A protein that drives the generation of new muscle fibers from stem cells during development and after injury paradoxically also appears to be responsible for the gradual decline in our muscles’ ability to repair as we age. In vitro and in vivo studies by scientists at Massachusetts General Hospital (MGH), Kings College London, and Harvard Stem Cell Institute have found that the protein, fibroblast growth factor-2 (fgf2), is naturally overexpressed in aging muscles, and effectively sends muscle stem cells into overdrive, preventing them from replenishing their own populations and reducing their ability to keep muscles in tiptop condition.
A rare population of muscle stem cells—also called satellite cells—is found in every skeletal muscle. The cells reside in a dormant, or quiescent state, but can be mobilized rapidly to differentiate into new muscle cells following injury, and also generate a replacement pool of stem cells that revert back to a healthy dormant state until next required.

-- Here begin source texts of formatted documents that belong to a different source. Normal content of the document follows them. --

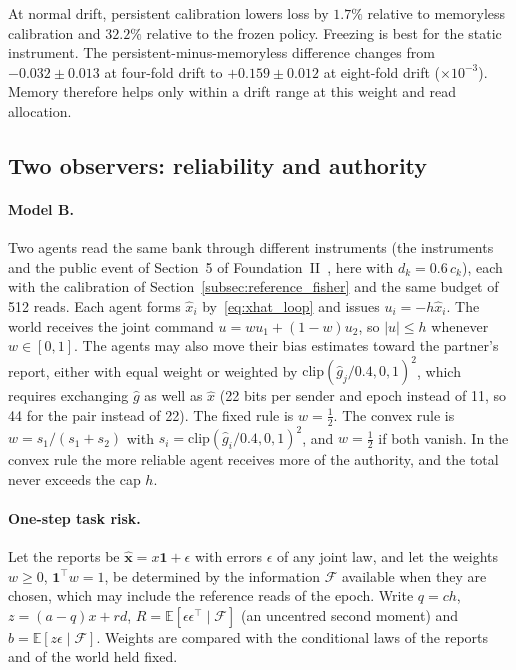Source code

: \documentclass[12pt]{article}
\theoremstyle{definition}
\begin{document}
At normal drift, persistent calibration lowers loss by $1.7\%$ relative to memoryless calibration and $32.2\%$ relative to the frozen policy. Freezing is best for the static instrument. The persistent-minus-memoryless difference changes from $-0.032\pm0.013$ at four-fold drift to $+0.159\pm0.012$ at eight-fold drift ($\times10^{-3}$). Memory therefore helps only within a drift range at this weight and read allocation.

\subsection{Two observers: reliability and authority}\label{subsec:model_B}

\paragraph{Model B.} Two agents read the same bank through different instruments (the instruments and the public event of Section~5 of Foundation~II~\cite{Liu2026FII}, here with $d_k=0.6\,c_k$), each with the calibration of Section~\ref{subsec:reference_fisher} and the same budget of 512 reads. Each agent forms $\hat x_i$ by~\eqref{eq:xhat_loop} and issues $u_i=-h\hat x_i$. The world receives the joint command $u=wu_1+(1-w)u_2$, so $|u|\le h$ whenever $w\in[0,1]$. The agents may also move their bias estimates toward the partner's report, either with equal weight or weighted by $\mathrm{clip}(\hat g_j/0.4,0,1)^2$, which requires exchanging $\hat g$ as well as $\hat x$ (22 bits per sender and epoch instead of 11, so 44 for the pair instead of 22). The fixed rule is $w=\tfrac12$. The convex rule is $w=s_1/(s_1+s_2)$ with $s_i=\mathrm{clip}(\hat g_i/0.4,0,1)^2$, and $w=\tfrac12$ if both vanish. In the convex rule the more reliable agent receives more of the authority, and the total never exceeds the cap $h$.

\paragraph{One-step task risk.} Let the reports be $\hat{\boldsymbol x}=x\mathbf 1+\epsilon$ with errors $\epsilon$ of any joint law, and let the weights $w\ge0$, $\mathbf 1^{\!\top}w=1$, be determined by the information $\mathcal F$ available when they are chosen, which may include the reference reads of the epoch. Write $q=ch$, $z=(a-q)x+rd$, $R=\mathbb E[\epsilon\epsilon^\top\mid\mathcal F]$ (an uncentred second moment) and $b=\mathbb E[z\epsilon\mid\mathcal F]$. Weights are compared with the conditional laws of the reports and of the world held fixed.
\end{document}
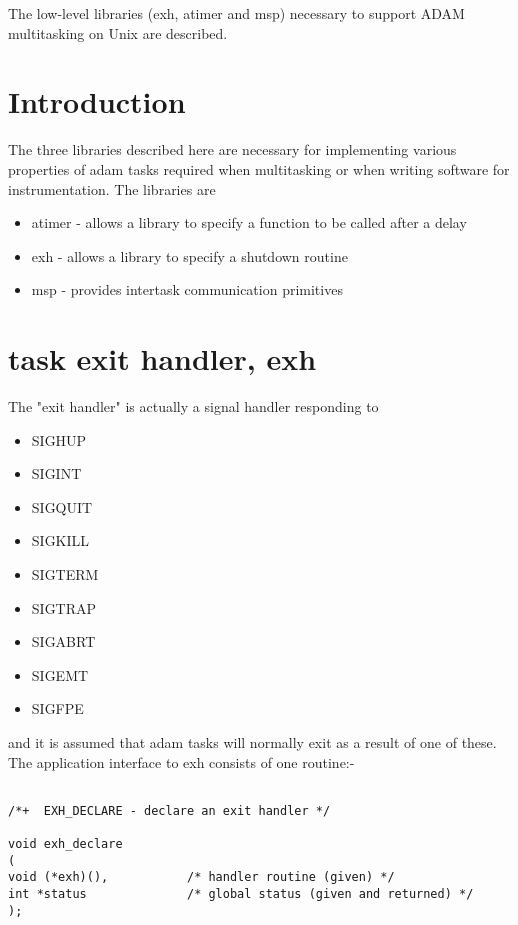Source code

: The low-level libraries (exh, atimer and msp) necessary to support ADAM
multitasking on Unix are described.


\section {Introduction}

The three libraries described here are necessary for implementing various
properties of adam tasks required when multitasking or when writing
software for instrumentation. The libraries are

\begin{itemize}
\item atimer - allows a library to specify a function to be called after a delay
\item exh - allows a library to specify a shutdown routine
\item msp - provides intertask communication primitives
\end{itemize}


\section {task exit handler, exh}

The "exit handler" is actually a signal handler responding to

\begin{itemize}
\item SIGHUP
\item SIGINT
\item SIGQUIT
\item SIGKILL
\item SIGTERM
\item SIGTRAP
\item SIGABRT
\item SIGEMT
\item SIGFPE
\end{itemize}

and it is assumed that adam tasks will normally exit as a result of one of
these. The application interface to exh consists of one routine:-
\begin{verbatim}

/*+  EXH_DECLARE - declare an exit handler */

void exh_declare
(
void (*exh)(),           /* handler routine (given) */
int *status              /* global status (given and returned) */
);

\end{verbatim}

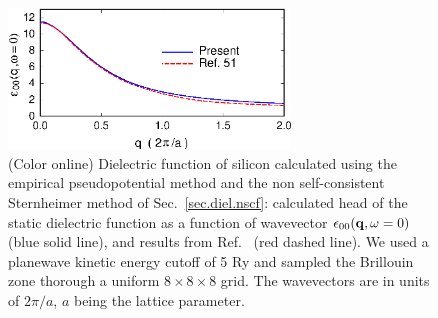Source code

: \documentclass[twocolumn,prb,showpacs,superscriptaddress]{revtex4}
\def\w{\omega}
\def\q{{\bf q}}
\begin{document}
\begin  {figure}
\begin  {center}
\includegraphics[width=7.5cm]{fig1.eps}
\end    {center}
\caption{\label{fig1}
        (Color online)
        Dielectric function of silicon calculated using the empirical pseudopotential method and the
        non self-consistent Sternheimer method of Sec.\ \ref{sec.diel.nscf}:
        calculated head of the static dielectric function as a function of wavevector $\epsilon_{00}(\q,\w=0)$ (blue solid line),
        and results from Ref.\  (red dashed line). We used a planewave kinetic energy cutoff of 5 Ry
        and sampled the Brillouin zone thorough a uniform $8\times 8\times 8$ grid.
        The wavevectors are in units of $2\pi/a$, $a$ being the lattice parameter.
        }
\end    {figure}
\end{document}
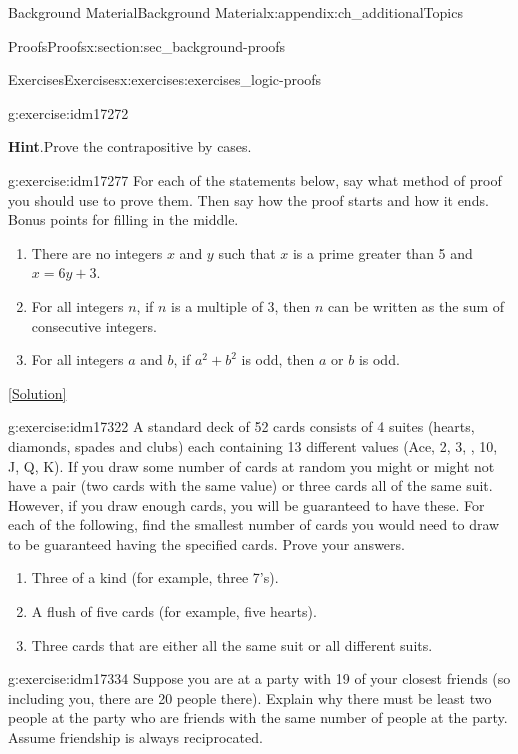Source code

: \documentclass[oneside,10pt,]{book}
\numberwithin{equation}{chapter}
\begin{document}
\begin{appendixptx}{Background Material}{}{Background Material}{}{}{x:appendix:ch_additionalTopics}
\begin{sectionptx}{Proofs}{}{Proofs}{}{}{x:section:sec_background-proofs}
\begin{exercises-subsection}{Exercises}{}{Exercises}{}{}{x:exercises:exercises_logic-proofs}
\begin{divisionexercise}{14}{}{}{g:exercise:idm17272}
\par\smallskip%
\noindent\textbf{Hint}.\hypertarget{g:hint:idm17275}{}\quad{}Prove the contrapositive by cases.%
\end{divisionexercise}%
\begin{divisionexercise}{15}{}{}{g:exercise:idm17277}%
For each of the statements below, say what method of proof you should use to prove them. Then say how the proof starts and how it ends. Bonus points for filling in the middle.%
\par
%
\begin{enumerate}[label=(\alph*)]
\item{}There are no integers \(x\) and \(y\) such that \(x\) is a prime greater than 5 and \(x = 6y + 3\).%
\item{}For all integers \(n\), if \(n\) is a multiple of 3, then \(n\) can be written as the sum of consecutive integers.%
\item{}For all integers \(a\) and \(b\), if \(a^2 + b^2\) is odd, then \(a\) or \(b\) is odd.%
\end{enumerate}
%
\space\hspace*{0pt}\hfill{\tiny\hyperlink{g:solution:idm17300-main}{[Solution]}}\end{divisionexercise}%
\begin{divisionexercise}{16}{}{}{g:exercise:idm17322}%
A standard deck of 52 cards consists of 4 suites (hearts, diamonds, spades and clubs) each containing 13 different values (Ace, 2, 3, \textellipsis{}, 10, J, Q, K). If you draw some number of cards at random you might or might not have a pair (two cards with the same value) or three cards all of the same suit. However, if you draw enough cards, you will be guaranteed to have these. For each of the following, find the smallest number of cards you would need to draw to be guaranteed having the specified cards. Prove your answers.%
\par
%
\begin{enumerate}[label=(\alph*)]
\item{}Three of a kind (for example, three 7's). %
\item{}A flush of five cards (for example, five hearts). %
\item{}Three cards that are either all the same suit or all different suits. %
\end{enumerate}
%
\end{divisionexercise}%
\begin{divisionexercise}{17}{}{}{g:exercise:idm17334}%
Suppose you are at a party with 19 of your closest friends (so including you, there are 20 people there). Explain why there must be least two people at the party who are friends with the same number of people at the party. Assume friendship is always reciprocated.%

\end{divisionexercise}
\end{exercises-subsection}
\end{sectionptx}
\end{appendixptx}
\end{document}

Initial studies in mice by scientists at MGH showed that the numbers of these dormant satellite cells in muscle decline with age, and the cells also lose markers of quiescence and self-renewal and gain markers of differentiation and apoptosis. In their hunt for factors expressed in the muscle fiber that might trigger this change in satellite cells, they found that fgf2—which is one of the natural triggers for stem cell mobilization and differentiation—are markedly elevated in the niche, or microenvironment, that surrounds stem cells in aging muscle.
Critically, in vitro and in vivo mouse studies demonstrated that the high levels of fgf2 in aged muscle effectively kicks the stem cells out of their quiescent state and triggers them to proliferate and differentiate, preventing the replenishment of the pool of quiescent stem cells, and effectively leading to a depleted satellite cell population and thus reduced ability of muscle to regenerate.